18 January 2019

Nautilus kept on life support but for how long?

Nautilus Minerals has edged back from the brink of bankruptcy with an extension to the bridging loans provided by its two main shareholders Russian mining company Metalloinvest and Omani conglomerate MB Holding. They were due for repayment on Tuesday 8th January when Nautilus begged for a one week reprieve, hoping to raise USD 5 million to maintain a holding pattern while it sought a long term funding solution[1].  Unable to attract a lender the floundering company has been thrown a temporary life line once more by its 2 shareholders in the form of a small USD 500,000 loan to be repaid on 8th February[2] .

 It looks like 2019 will herald the end of Nautilus’s long struggle with its Solwara 1 deep sea prospect in Papua New Guinea[3]. The most recent in the string of bad news stories was the loss of their crucial production support vessel after payments stopped to the shipyard building it.[4] Nautilus’s share price has been hovering around a historical low of CAN $0.05.[5]

Andy Whitmore of the Deep Sea Mining Campaign said “How long can Nautilus be kept on life support?  And what is the point of extending the loan by one month? The company has no start date pencilled in, no operational capacity, and is in no position to repay its growing debt. The high level of opposition within PNG to Solwara 1 is another obstacle Nautilus is yet to address.  It’s time to euthanize this company.”

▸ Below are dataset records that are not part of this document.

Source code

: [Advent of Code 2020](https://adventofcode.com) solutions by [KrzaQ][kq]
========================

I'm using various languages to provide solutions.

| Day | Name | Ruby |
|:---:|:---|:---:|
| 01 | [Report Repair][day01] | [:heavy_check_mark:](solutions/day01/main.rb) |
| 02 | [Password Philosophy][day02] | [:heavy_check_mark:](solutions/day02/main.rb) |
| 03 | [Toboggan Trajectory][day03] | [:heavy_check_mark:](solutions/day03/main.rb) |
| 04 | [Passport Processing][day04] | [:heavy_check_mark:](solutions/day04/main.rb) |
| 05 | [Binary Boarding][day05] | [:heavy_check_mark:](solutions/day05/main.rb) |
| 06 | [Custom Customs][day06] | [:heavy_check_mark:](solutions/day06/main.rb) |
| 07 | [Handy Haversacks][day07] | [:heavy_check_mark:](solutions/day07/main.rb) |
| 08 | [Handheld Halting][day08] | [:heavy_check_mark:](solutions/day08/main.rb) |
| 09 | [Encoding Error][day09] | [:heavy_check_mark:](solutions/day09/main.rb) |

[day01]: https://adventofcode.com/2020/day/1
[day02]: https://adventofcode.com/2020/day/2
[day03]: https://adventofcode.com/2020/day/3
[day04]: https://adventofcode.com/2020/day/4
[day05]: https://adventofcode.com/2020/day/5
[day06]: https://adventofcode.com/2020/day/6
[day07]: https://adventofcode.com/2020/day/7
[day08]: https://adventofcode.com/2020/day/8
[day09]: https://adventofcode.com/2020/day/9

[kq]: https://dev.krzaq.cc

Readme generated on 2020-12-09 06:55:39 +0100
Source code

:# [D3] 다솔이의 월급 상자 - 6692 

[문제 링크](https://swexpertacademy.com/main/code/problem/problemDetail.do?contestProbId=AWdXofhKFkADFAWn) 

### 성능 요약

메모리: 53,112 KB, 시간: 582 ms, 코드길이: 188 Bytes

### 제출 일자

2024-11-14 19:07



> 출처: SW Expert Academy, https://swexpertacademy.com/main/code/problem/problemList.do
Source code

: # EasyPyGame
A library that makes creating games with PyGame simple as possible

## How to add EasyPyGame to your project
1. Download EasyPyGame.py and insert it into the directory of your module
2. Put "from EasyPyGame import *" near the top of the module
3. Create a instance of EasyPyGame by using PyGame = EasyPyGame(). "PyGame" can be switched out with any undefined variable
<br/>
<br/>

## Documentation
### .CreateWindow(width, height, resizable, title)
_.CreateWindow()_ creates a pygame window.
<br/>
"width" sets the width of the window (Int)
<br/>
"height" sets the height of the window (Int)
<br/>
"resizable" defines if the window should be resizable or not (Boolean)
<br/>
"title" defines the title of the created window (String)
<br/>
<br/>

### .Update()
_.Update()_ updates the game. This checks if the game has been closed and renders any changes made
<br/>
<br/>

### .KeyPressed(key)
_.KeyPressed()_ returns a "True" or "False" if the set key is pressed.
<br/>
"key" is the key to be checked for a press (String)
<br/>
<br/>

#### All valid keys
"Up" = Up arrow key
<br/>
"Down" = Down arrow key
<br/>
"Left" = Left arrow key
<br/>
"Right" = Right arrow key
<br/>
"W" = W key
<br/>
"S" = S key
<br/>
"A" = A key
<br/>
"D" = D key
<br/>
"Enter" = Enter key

Concerned about the impacts the Solwara 1 project will have on marine ecosystems and fisheries based livelihoods[6], the Alliance of Solwara Warriors has brought legal proceedings to assess whether the Solwara 1  project was approved lawfully[7].  Jonathan Mesulam from the Alliance of Solwara Warriors says, ” My village is located in New Ireland province, only 25km from the proposed Solwara 1 project.  New Irelanders are now well informed of the potential impacts of Nautilus Minerals experimental seabed mining project. They are giving their undivided support to ensure the project is stopped at all cost.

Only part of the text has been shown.